### WORK INSTRUCTIONS
Restate word for word the entries below, starting with the line with "Agora, qualquer e-mail" and continuing through the line with "- To Use this". Include both of those lines and no others.

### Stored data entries
_____

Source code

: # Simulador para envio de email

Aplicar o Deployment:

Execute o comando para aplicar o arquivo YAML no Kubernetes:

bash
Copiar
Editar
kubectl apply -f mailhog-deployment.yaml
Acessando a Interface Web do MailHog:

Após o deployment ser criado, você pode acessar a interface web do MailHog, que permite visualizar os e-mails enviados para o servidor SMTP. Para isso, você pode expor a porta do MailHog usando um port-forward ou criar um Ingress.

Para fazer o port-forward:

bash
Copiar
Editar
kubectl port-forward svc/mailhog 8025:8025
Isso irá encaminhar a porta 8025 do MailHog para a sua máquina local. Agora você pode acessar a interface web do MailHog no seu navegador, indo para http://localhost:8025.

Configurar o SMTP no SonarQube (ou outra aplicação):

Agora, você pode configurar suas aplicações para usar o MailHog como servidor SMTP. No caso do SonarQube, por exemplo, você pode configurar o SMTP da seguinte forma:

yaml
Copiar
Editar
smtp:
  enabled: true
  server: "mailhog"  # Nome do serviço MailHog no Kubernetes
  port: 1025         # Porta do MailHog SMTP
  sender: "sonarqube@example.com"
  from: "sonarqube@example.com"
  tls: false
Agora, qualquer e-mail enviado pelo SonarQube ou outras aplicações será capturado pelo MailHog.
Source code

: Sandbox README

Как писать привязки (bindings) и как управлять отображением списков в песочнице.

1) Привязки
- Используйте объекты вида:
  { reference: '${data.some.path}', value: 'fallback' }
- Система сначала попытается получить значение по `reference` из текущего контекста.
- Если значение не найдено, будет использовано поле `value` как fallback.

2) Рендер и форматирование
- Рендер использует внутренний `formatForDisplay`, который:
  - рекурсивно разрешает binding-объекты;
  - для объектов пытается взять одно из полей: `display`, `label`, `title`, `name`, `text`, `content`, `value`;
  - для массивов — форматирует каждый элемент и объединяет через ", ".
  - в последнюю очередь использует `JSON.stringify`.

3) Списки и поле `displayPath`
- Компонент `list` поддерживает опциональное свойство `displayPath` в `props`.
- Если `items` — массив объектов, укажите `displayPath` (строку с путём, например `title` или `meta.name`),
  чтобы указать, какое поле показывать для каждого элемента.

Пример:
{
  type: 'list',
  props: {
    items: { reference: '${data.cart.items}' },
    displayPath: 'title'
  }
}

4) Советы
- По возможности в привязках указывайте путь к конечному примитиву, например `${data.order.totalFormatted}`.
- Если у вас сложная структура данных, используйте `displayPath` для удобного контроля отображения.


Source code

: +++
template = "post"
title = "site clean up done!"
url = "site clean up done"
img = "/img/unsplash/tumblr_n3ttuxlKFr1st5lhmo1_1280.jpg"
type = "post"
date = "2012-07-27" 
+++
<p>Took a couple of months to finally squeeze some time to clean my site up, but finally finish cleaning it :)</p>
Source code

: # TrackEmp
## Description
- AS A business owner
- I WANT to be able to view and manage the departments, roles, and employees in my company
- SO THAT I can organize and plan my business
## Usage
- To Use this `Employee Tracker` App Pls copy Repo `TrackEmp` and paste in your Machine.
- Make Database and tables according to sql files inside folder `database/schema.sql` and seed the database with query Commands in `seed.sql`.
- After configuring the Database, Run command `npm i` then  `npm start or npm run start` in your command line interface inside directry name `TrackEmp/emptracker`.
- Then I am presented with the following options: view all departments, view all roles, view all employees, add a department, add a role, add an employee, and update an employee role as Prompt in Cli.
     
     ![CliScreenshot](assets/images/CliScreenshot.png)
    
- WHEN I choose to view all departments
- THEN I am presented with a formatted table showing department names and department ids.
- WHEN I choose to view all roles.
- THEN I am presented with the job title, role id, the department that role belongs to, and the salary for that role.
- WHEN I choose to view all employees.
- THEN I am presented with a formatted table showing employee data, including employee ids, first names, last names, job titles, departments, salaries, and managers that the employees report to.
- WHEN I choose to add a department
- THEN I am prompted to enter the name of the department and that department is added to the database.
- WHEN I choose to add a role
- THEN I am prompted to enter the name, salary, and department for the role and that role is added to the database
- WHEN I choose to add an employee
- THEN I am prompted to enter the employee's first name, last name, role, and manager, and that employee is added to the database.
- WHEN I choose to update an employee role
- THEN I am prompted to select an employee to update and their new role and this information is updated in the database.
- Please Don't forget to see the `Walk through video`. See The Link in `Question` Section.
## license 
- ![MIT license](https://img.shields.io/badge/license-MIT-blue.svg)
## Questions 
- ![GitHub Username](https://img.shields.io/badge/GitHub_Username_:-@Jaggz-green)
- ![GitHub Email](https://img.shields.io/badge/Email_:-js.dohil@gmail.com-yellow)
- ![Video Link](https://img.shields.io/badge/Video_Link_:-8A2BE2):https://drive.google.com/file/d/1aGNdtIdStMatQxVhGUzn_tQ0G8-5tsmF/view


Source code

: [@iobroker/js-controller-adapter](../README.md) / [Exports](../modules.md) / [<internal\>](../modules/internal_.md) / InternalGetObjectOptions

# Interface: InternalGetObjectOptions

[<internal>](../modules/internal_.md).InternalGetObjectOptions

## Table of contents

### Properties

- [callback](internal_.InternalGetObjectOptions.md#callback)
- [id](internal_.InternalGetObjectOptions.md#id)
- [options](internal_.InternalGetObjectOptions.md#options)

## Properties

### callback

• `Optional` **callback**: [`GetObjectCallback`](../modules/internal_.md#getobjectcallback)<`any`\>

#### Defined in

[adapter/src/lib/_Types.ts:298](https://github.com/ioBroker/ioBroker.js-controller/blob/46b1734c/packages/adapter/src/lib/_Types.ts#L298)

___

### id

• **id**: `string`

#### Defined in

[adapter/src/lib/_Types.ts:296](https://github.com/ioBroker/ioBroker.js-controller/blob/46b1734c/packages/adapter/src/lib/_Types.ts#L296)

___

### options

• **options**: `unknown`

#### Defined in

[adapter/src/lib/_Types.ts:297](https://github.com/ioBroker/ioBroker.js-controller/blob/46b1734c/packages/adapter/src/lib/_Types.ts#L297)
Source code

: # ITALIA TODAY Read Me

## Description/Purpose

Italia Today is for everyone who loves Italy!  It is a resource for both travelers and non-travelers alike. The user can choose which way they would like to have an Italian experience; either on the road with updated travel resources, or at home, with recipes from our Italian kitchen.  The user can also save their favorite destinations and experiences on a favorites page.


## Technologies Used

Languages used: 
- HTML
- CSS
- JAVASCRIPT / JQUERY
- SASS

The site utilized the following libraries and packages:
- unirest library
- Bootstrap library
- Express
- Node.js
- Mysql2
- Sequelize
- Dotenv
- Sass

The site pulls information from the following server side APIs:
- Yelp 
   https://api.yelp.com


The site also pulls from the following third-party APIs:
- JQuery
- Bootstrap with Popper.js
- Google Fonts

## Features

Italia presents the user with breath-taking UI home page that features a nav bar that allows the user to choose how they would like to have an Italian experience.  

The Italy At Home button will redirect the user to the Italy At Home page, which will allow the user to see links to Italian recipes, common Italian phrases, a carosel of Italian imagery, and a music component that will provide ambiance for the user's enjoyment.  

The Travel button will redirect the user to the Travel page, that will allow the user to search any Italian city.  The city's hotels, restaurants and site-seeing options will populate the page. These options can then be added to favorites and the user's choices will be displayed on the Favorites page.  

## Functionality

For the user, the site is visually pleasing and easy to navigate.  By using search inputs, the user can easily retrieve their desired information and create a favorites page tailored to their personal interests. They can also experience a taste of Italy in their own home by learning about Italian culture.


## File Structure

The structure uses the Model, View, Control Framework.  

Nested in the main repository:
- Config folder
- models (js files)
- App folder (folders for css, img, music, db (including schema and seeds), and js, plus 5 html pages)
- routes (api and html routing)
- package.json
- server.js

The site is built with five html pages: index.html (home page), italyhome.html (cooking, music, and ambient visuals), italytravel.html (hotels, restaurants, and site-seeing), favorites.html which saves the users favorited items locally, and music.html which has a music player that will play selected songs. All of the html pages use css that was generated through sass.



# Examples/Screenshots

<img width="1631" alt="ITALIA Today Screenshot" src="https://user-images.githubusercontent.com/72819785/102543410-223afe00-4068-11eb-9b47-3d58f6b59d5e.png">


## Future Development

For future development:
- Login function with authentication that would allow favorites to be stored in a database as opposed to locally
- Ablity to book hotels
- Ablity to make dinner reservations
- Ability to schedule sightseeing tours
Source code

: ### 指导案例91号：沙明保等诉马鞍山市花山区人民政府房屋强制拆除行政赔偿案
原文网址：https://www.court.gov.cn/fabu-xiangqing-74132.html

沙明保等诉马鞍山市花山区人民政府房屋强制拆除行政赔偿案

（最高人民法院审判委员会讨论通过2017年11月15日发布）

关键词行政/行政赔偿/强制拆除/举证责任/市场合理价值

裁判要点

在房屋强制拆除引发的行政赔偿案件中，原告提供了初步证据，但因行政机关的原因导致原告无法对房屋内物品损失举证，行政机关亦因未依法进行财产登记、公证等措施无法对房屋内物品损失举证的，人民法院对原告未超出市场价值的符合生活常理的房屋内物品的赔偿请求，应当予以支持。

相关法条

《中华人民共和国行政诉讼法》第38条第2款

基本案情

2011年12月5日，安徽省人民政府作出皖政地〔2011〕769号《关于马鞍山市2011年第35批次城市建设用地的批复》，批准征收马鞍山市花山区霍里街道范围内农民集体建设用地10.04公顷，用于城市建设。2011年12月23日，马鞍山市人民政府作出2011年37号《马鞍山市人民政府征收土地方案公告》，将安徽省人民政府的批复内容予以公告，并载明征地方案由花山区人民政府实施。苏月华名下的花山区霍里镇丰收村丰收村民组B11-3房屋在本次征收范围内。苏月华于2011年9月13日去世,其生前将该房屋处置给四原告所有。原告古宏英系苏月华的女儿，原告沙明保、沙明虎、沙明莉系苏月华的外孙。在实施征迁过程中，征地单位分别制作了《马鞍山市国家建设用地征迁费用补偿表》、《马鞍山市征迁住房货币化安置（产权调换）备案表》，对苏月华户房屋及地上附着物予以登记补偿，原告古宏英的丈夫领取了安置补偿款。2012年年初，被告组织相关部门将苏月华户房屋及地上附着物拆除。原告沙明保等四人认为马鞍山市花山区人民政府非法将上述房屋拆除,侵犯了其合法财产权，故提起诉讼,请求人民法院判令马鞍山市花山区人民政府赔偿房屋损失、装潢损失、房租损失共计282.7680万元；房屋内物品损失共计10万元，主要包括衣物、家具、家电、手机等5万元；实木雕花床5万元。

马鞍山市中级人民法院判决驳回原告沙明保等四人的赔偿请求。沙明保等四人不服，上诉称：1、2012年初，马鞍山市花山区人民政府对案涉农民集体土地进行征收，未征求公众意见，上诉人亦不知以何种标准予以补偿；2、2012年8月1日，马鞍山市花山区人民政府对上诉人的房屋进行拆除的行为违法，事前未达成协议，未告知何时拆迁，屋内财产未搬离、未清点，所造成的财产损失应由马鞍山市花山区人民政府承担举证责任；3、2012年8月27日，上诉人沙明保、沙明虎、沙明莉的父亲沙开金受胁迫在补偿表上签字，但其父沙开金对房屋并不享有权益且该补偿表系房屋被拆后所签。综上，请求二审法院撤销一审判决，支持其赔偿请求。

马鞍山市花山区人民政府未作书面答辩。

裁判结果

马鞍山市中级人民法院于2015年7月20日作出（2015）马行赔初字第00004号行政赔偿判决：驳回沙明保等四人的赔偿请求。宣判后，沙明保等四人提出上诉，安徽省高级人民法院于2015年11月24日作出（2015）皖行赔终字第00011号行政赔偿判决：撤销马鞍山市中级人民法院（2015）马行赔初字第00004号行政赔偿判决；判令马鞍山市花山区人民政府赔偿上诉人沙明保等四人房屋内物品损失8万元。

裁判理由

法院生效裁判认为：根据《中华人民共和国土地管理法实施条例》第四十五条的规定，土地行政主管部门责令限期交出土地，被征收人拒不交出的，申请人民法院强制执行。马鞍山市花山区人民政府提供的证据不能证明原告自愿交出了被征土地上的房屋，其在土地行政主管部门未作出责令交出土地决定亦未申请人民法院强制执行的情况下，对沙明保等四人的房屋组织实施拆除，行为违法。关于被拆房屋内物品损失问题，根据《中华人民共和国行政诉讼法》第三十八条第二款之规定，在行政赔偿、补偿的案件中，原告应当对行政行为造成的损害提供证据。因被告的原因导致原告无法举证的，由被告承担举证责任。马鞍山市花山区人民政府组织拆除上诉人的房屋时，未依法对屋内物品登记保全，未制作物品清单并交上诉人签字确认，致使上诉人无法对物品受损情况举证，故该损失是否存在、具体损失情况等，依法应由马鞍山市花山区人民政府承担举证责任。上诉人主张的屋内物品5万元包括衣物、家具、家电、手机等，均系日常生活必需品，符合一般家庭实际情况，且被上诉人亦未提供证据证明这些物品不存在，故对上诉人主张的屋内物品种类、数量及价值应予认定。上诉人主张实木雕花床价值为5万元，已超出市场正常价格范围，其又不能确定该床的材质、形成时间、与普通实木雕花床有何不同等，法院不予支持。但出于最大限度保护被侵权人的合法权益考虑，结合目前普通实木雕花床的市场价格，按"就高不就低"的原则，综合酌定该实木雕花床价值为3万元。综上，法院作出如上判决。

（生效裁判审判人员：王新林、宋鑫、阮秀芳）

_____

### SOLVED EXERCISE
Agora, qualquer e-mail enviado pelo SonarQube ou outras aplicações será capturado pelo MailHog.
Source code

: Sandbox README

Как писать привязки (bindings) и как управлять отображением списков в песочнице.

1) Привязки
- Используйте объекты вида:
  { reference: '${data.some.path}', value: 'fallback' }
- Система сначала попытается получить значение по `reference` из текущего контекста.
- Если значение не найдено, будет использовано поле `value` как fallback.

2) Рендер и форматирование
- Рендер использует внутренний `formatForDisplay`, который:
  - рекурсивно разрешает binding-объекты;
  - для объектов пытается взять одно из полей: `display`, `label`, `title`, `name`, `text`, `content`, `value`;
  - для массивов — форматирует каждый элемент и объединяет через ", ".
  - в последнюю очередь использует `JSON.stringify`.

3) Списки и поле `displayPath`
- Компонент `list` поддерживает опциональное свойство `displayPath` в `props`.
- Если `items` — массив объектов, укажите `displayPath` (строку с путём, например `title` или `meta.name`),
  чтобы указать, какое поле показывать для каждого элемента.

Пример:
{
  type: 'list',
  props: {
    items: { reference: '${data.cart.items}' },
    displayPath: 'title'
  }
}

4) Советы
- По возможности в привязках указывайте путь к конечному примитиву, например `${data.order.totalFormatted}`.
- Если у вас сложная структура данных, используйте `displayPath` для удобного контроля отображения.


Source code

: +++
template = "post"
title = "site clean up done!"
url = "site clean up done"
img = "/img/unsplash/tumblr_n3ttuxlKFr1st5lhmo1_1280.jpg"
type = "post"
date = "2012-07-27" 
+++
<p>Took a couple of months to finally squeeze some time to clean my site up, but finally finish cleaning it :)</p>
Source code

: # TrackEmp
## Description
- AS A business owner
- I WANT to be able to view and manage the departments, roles, and employees in my company
- SO THAT I can organize and plan my business
## Usage
- To Use this `Employee Tracker` App Pls copy Repo `TrackEmp` and paste in your Machine.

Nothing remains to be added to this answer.